_What you should do_
Starting at the first line of the data below, write out each line exactly until you reach the line containing "age of the customer.", and include that line too.

_Input_
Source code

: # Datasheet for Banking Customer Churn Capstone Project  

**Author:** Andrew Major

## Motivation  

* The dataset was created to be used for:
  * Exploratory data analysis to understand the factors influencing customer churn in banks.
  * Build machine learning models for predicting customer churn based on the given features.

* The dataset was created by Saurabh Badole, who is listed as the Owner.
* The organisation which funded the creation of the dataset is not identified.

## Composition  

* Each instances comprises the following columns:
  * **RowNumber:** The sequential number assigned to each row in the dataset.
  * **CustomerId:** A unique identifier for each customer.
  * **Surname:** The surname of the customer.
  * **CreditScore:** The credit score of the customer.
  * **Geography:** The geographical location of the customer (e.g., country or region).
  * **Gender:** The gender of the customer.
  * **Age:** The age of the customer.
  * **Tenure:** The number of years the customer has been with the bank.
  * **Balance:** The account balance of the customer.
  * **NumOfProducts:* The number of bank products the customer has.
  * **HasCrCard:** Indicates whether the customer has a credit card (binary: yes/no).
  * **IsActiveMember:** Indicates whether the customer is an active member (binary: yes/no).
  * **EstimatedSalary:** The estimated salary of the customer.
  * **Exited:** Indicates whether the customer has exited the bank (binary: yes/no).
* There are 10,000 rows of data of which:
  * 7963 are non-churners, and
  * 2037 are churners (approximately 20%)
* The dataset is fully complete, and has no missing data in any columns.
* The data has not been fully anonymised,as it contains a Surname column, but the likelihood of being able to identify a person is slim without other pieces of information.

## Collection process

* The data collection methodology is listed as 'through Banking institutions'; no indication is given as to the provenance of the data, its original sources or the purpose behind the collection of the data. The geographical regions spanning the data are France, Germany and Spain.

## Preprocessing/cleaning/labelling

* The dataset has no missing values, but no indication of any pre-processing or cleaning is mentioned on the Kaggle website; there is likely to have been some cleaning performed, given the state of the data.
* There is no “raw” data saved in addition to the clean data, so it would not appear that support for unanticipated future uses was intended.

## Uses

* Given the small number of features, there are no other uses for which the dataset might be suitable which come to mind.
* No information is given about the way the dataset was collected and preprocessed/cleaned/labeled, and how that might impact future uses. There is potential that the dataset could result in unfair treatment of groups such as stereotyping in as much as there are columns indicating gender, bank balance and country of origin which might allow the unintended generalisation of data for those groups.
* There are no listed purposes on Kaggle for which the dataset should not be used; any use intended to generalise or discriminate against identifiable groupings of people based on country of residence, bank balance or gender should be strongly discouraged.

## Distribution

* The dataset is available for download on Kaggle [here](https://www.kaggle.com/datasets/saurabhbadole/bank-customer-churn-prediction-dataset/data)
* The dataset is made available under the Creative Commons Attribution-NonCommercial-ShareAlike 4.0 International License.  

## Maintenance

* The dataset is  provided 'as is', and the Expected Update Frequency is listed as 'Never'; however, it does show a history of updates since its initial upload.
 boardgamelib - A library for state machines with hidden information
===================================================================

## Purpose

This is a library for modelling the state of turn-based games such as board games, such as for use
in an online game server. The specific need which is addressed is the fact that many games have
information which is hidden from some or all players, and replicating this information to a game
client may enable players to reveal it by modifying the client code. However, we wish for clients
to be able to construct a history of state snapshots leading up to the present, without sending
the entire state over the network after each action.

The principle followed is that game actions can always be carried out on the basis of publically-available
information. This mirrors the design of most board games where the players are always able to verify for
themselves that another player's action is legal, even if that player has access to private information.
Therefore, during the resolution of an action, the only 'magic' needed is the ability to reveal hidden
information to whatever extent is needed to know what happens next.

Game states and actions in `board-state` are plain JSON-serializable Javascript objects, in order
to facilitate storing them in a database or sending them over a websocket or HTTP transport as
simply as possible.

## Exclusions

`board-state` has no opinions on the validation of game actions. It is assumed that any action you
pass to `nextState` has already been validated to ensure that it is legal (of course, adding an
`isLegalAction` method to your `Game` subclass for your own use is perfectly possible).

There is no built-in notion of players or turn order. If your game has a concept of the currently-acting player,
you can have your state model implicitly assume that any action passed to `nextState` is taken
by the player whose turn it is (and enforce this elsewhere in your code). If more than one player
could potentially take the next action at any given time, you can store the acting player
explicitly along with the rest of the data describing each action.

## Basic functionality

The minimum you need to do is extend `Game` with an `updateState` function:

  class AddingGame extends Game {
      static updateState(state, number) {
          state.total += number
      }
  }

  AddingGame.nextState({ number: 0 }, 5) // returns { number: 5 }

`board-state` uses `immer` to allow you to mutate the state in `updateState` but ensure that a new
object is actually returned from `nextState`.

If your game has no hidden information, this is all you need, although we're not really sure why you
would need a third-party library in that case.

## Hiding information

_Result for this exercise_
Source code

: # Datasheet for Banking Customer Churn Capstone Project  

**Author:** Andrew Major

## Motivation  

* The dataset was created to be used for:
  * Exploratory data analysis to understand the factors influencing customer churn in banks.
  * Build machine learning models for predicting customer churn based on the given features.

* The dataset was created by Saurabh Badole, who is listed as the Owner.
* The organisation which funded the creation of the dataset is not identified.

## Composition  

* Each instances comprises the following columns:
  * **RowNumber:** The sequential number assigned to each row in the dataset.
  * **CustomerId:** A unique identifier for each customer.
  * **Surname:** The surname of the customer.
  * **CreditScore:** The credit score of the customer.
  * **Geography:** The geographical location of the customer (e.g., country or region).
  * **Gender:** The gender of the customer.
  * **Age:** The age of the customer.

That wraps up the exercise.